The Do’s and Don’ts of Hiring A Home Contractor
You have decided to take the plunge and finally remodel your home’s interior to match your mind’s eye. The dreaming, the planning, and the picking out of paint colors have all been completed, but now you need someone to help you accomplish your project. Selecting a home contractor can be overwhelming, so where do you start? What do you need to look for? Better yet, which aspects do you want to avoid? To get you started, we have compiled some do’s and don’ts for hiring a home contractor.
THE STARTING POINT
A great place to begin is with friends and family who have been pleased with a smooth process and a completed project by a contractor. Ask questions about whether or not the contractor stayed within their estimated bid, how they handled changes, and how well their work was timed. If this route stops at a dead end, then start with local building suppliers who have established relationships with contractors. The National Association of the Remodeling Industry also has a website, NARI.org, where you can search for a professional based on your specific needs and location. Don’t settle for someone who refuses to give out references or prove past job experience.
HIRING A PROFESSIONAL
When we say professional, we mean someone with plenty of experience and all the legitimate documentation that comes with it. Your contractor should be insured for the job and have a license specific to your locality. Different states and counties have different laws. Red flags for this portion include a license number that doesn’t check out when you call your state office, an estimate with no license number listed, or someone who wants you to be the one to pull any necessary construction permits (needed for the really big jobs) because this means that you are the one held liable if the job goes awry. The same state or county office that vouches for the contracting license will also have a record of any complaints. For companies, the Better Business Bureau is also a good reference guide for reviews.
MATTERS OF MONEY
Money is not something to be trifled with, especially for the really big projects.

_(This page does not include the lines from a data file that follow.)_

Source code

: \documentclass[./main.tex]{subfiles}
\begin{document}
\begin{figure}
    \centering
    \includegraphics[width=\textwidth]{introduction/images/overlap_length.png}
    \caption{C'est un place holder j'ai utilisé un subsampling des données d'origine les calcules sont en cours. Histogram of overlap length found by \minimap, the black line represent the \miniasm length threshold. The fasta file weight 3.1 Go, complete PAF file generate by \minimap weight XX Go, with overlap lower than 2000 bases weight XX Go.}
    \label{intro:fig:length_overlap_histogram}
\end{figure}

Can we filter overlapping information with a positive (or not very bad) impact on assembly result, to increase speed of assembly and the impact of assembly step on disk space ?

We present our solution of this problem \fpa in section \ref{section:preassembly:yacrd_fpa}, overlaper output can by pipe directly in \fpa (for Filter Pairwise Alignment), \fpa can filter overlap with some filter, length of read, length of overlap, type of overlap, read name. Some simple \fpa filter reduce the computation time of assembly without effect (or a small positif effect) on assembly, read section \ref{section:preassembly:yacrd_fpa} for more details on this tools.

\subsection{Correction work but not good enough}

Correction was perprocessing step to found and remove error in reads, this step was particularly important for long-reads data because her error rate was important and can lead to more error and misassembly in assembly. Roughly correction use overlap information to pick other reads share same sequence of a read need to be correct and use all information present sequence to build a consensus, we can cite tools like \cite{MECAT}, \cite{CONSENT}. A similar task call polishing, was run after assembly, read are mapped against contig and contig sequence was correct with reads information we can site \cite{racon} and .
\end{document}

For starters, get a written estimate from the contracting company or individual. Make sure this is a fixed estimate, and ask for the person to itemize the charges. If they refuse to itemize and only offer a blanket sum, don’t do the deal. This could be trouble down the pike if there are any items, such as the wainscotting or luxurious pre-chosen tile, that you want taken off of the project. Without itemized charges, the pricing gets fuzzy. Also, don’t go for an estimate that is drastically lower than all of the others. This could be a sign of cutting corners or desperation for work; both are bad news. As far as payments go, never give money up front. One way to guard against this is to offer the first installment after the first day’s work is completed. Agree to a payment schedule that will follow closely with the construction schedule. Have all loans or insurance payouts be made out to you instead of the contractor so you can stay in charge of the money. Once the work is completed, we suggest living a few days with the changes to be sure everything is working properly before paying out the last installment, giving the contractor some monetary motivation to make any necessary changes.
Now that the hard part of finding a reputable contractor is over, let the fun and creativity begin! There is nothing like doing a remodel that makes your house easier to live in and more of an extension of you.